**Given entries**:
- Opening Delimiter -

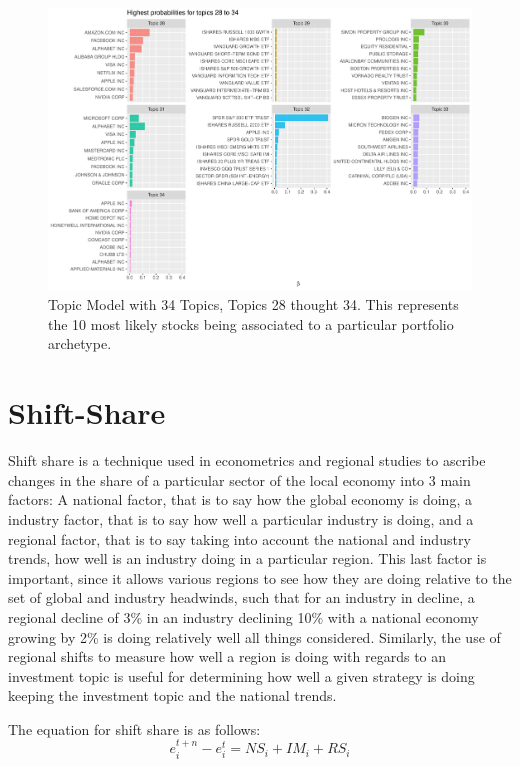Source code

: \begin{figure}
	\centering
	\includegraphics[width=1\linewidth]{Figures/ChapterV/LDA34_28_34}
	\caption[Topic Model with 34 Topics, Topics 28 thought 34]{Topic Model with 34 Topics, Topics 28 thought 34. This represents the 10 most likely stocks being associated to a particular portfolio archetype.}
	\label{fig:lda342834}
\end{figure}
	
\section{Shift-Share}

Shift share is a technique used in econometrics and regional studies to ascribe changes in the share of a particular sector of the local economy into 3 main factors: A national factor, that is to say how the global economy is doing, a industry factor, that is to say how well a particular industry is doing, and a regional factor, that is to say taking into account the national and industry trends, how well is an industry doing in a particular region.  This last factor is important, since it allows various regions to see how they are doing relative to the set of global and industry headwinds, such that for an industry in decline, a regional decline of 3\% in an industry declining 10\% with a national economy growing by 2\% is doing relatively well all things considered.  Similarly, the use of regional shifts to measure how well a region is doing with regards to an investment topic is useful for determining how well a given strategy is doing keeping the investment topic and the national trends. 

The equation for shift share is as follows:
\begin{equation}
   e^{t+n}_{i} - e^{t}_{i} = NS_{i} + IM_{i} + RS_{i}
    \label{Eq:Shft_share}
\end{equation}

- Closing Delimiter -
- Opening Delimiter -

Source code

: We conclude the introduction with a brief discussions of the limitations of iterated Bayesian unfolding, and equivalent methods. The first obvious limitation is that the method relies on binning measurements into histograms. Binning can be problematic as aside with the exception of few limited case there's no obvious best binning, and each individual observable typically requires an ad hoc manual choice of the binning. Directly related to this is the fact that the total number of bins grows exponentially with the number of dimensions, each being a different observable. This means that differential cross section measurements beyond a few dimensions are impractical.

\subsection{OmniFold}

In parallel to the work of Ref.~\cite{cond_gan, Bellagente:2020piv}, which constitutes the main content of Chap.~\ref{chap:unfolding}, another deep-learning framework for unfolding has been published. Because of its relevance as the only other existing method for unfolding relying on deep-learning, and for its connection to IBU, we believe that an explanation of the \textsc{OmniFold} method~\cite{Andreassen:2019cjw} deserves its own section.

- Closing Delimiter -

**Task requirements**: The word "being" is the filter: copy every line of the listing above that contains it.

**Solution to this exercise**:
	\caption[Topic Model with 34 Topics, Topics 28 thought 34]{Topic Model with 34 Topics, Topics 28 thought 34. This represents the 10 most likely stocks being associated to a particular portfolio archetype.}
: We conclude the introduction with a brief discussions of the limitations of iterated Bayesian unfolding, and equivalent methods. The first obvious limitation is that the method relies on binning measurements into histograms. Binning can be problematic as aside with the exception of few limited case there's no obvious best binning, and each individual observable typically requires an ad hoc manual choice of the binning. Directly related to this is the fact that the total number of bins grows exponentially with the number of dimensions, each being a different observable. This means that differential cross section measurements beyond a few dimensions are impractical.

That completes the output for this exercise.